At the name-based sockets BoF (IETF79 November 8th) there was a clear
interest in defining an (abstract) API.

I wanted to get that discussion started, and I'd like to emphasize that,
at this stage, everything is an open question.
Here's a starting draft in which I intend to capture these discussions.

I have tried to synthesize, the feedback during the BoF and the  chats 
afterwards. Thank you Erik Nordmark, Saleem Bhatti, Mika Komu,  Tobias
Heer, David Thaler, Randall Stewart, Stuart Cheshire and everyone who
have argued with me and given me feedback. I greatly appreciate it!

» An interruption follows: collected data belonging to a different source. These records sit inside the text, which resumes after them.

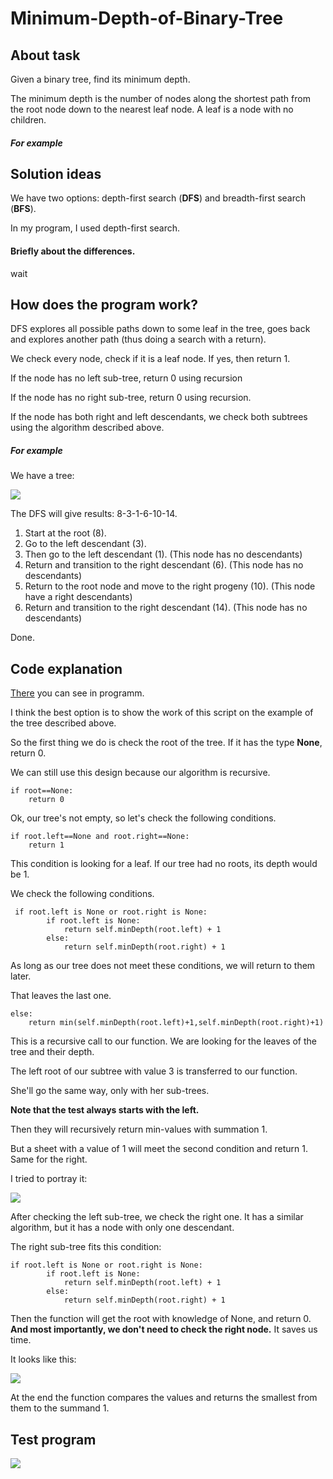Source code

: # Minimum-Depth-of-Binary-Tree

## About task
Given a binary tree, find its minimum depth.

The minimum depth is the number of nodes along the shortest path from the root node down to the nearest leaf node.
 A leaf is a node with no children.

##### For example

## Solution ideas
We have two options: depth-first search (**DFS**) and breadth-first search (**BFS**).

In my program, I used depth-first search.
#### Briefly about the differences.
wait

## How does the program work?
DFS explores all possible paths down to some leaf in the tree, goes back and explores another path (thus doing a search with a return). 

We check every node, check if it is a leaf node. If yes, then return 1.

If the node has no left sub-tree, return 0 using recursion

If the node has no right sub-tree, return 0 using recursion.

If the node has both right and left descendants, we check both subtrees using the algorithm described above. 
##### For example
We have a tree:

![](https://github.com/chichikow/Minimum-Depth-of-Binary-Tree/blob/master/bin.png)

The DFS will give results: 8-3-1-6-10-14.

1. Start at the root (8).
2. Go to the left descendant (3).
3. Then go to the left descendant (1).  (This node has no descendants)
4. Return and transition to the right descendant (6). (This node has no descendants)
5. Return to the root node and move to the right progeny (10). (This node have a right descendants)
6. Return and transition to the right descendant (14). (This node has no descendants)

Done.


## Code explanation 
[There](https://github.com/chichikow/Minimum-Depth-of-Binary-Tree/blob/master/min_depth.py) you can see in programm.

I think the best option is to show the work of this script on the example of the tree described above. 

So the first thing we do is check the root of the tree. If it has the type **None**, return 0.

We can still use this design because our algorithm is recursive.

    if root==None:
        return 0

Ok, our tree's not empty, so let's check the following conditions.

    if root.left==None and root.right==None: 
        return 1
 
This condition is looking for a leaf. If our tree had no roots, its depth would be 1.

We check the following conditions. 

     if root.left is None or root.right is None:
            if root.left is None:
                return self.minDepth(root.left) + 1
            else:
                return self.minDepth(root.right) + 1
                
          
As long as our tree does not meet these conditions, we will return to them later.

That leaves the last one.

    else:
        return min(self.minDepth(root.left)+1,self.minDepth(root.right)+1)
   
This is a recursive call to our function. We are looking for the leaves of the tree and their depth.

The left root of our subtree with value 3 is transferred to our function.

She'll go the same way, only with her sub-trees.

**Note that the test always starts with the left.**

Then they will recursively return min-values with summation 1.

But a sheet with a value of 1 will meet the second condition and return 1. Same for the right.

I tried to portray it:

![](https://github.com/chichikow/Minimum-Depth-of-Binary-Tree/blob/master/example.png)

After checking the left sub-tree, we check the right one. It has a similar algorithm, but it has a node with only one descendant.

The right sub-tree fits this condition:

    if root.left is None or root.right is None:
            if root.left is None:
                return self.minDepth(root.left) + 1
            else:
                return self.minDepth(root.right) + 1
  
Then the function will get the root with knowledge of None, and return 0. **And most importantly, we don't need to check the right node.** It saves us time.

It looks like this:

![](https://github.com/chichikow/Minimum-Depth-of-Binary-Tree/blob/master/example1.png)


At the end the function compares the values and returns the smallest from them to the summand 1.

## Test program

![](https://github.com/chichikow/Minimum-Depth-of-Binary-Tree/blob/master/outputt.PNG)
   
    
        
        
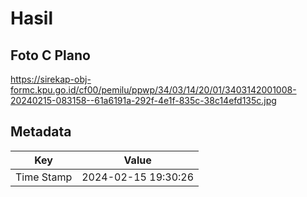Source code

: # Hasil

## Foto C Plano

https://sirekap-obj-formc.kpu.go.id/cf00/pemilu/ppwp/34/03/14/20/01/3403142001008-20240215-083158--61a6191a-292f-4e1f-835c-38c14efd135c.jpg


## Metadata

| Key        | Value               |
| ---------- | ------------------- |
| Time Stamp | 2024-02-15 19:30:26 |



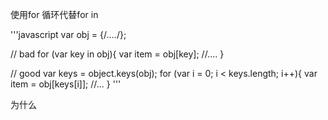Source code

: 使用for 循环代替for in

  '''javascript
  var obj = {/*....*/};
  
  // bad
  for (var key in obj){
    var item = obj[key];
    //....
  }
  
  // good
  var keys = object.keys(obj);
  for (var i = 0; i < keys.length; i++){
    var item = obj[keys[i]];
    //...
  }
  '''

为什么
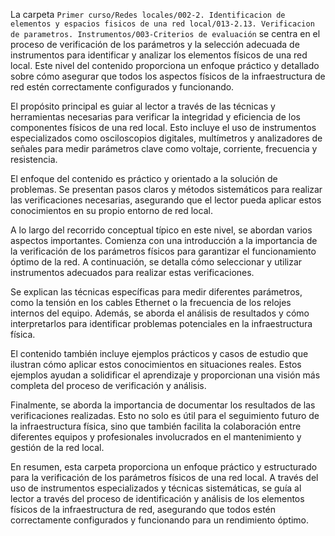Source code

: La carpeta `Primer curso/Redes locales/002-2. Identificacion de elementos y espacios fisicos de una red local/013-2.13. Verificacion de parametros. Instrumentos/003-Criterios de evaluación` se centra en el proceso de verificación de los parámetros y la selección adecuada de instrumentos para identificar y analizar los elementos físicos de una red local. Este nivel del contenido proporciona un enfoque práctico y detallado sobre cómo asegurar que todos los aspectos físicos de la infraestructura de red estén correctamente configurados y funcionando.

El propósito principal es guiar al lector a través de las técnicas y herramientas necesarias para verificar la integridad y eficiencia de los componentes físicos de una red local. Esto incluye el uso de instrumentos especializados como osciloscopios digitales, multímetros y analizadores de señales para medir parámetros clave como voltaje, corriente, frecuencia y resistencia.

El enfoque del contenido es práctico y orientado a la solución de problemas. Se presentan pasos claros y métodos sistemáticos para realizar las verificaciones necesarias, asegurando que el lector pueda aplicar estos conocimientos en su propio entorno de red local.

A lo largo del recorrido conceptual típico en este nivel, se abordan varios aspectos importantes. Comienza con una introducción a la importancia de la verificación de los parámetros físicos para garantizar el funcionamiento óptimo de la red. A continuación, se detalla cómo seleccionar y utilizar instrumentos adecuados para realizar estas verificaciones.

Se explican las técnicas específicas para medir diferentes parámetros, como la tensión en los cables Ethernet o la frecuencia de los relojes internos del equipo. Además, se aborda el análisis de resultados y cómo interpretarlos para identificar problemas potenciales en la infraestructura física.

El contenido también incluye ejemplos prácticos y casos de estudio que ilustran cómo aplicar estos conocimientos en situaciones reales. Estos ejemplos ayudan a solidificar el aprendizaje y proporcionan una visión más completa del proceso de verificación y análisis.

Finalmente, se aborda la importancia de documentar los resultados de las verificaciones realizadas. Esto no solo es útil para el seguimiento futuro de la infraestructura física, sino que también facilita la colaboración entre diferentes equipos y profesionales involucrados en el mantenimiento y gestión de la red local.

En resumen, esta carpeta proporciona un enfoque práctico y estructurado para la verificación de los parámetros físicos de una red local. A través del uso de instrumentos especializados y técnicas sistemáticas, se guía al lector a través del proceso de identificación y análisis de los elementos físicos de la infraestructura de red, asegurando que todos estén correctamente configurados y funcionando para un rendimiento óptimo.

Today we are already seeing name-oriented APIs in all kinds of
frameworks, they are very popular.
However, they tend to only leverage app-protocol functionality.
Also, as the service used defines the application-protocol used,
bi-lateral support is implied by the used service. This limits the
used to application-protocol functionality.

The objective is to make it easier for applications to make use of
networking solutions.

To achieve this *I* believe we need to:

API wise:
   * Provide an API in parallel to the socket() calls.
      * This API should take "names" in different formats.
         * Ability to select resolution system for names

   * The API should be able to receive information about which functions
     the application wants (e.g. multi-homing)

   * The API should be able to provide information
      * About which functions are available.
      * If the remote peer supports the requested features (if
        support is needed.)
      * About relevant changes (e.g. if the set of locators has changed)

Behavior wise:
   * When a recipient receives a connection, the receiving
     receives a simple, unauthenticated session handle.
      * If the application needs more information, it calls some part of
the API
        and is obviously prepared to pay whatever performance cost the
      * Possible (and optional!) features are:
         * Name exchange
         * Authenticity
         * (you name it...)

   * Making the name-exchange an optional part (and not an integral
part) means
     that it can be done on-demand. Whenever the user or some thing else
     requested by the user requires it.

I believe this also means that we need to have some functionality which
checks for bi-lateral support, and is able to exchange information about
what functions the respective peer wishes to use.

The name-based sockets implementation and draft(s) are attempts to
capture this (however, still incomplete when it comes to API questions).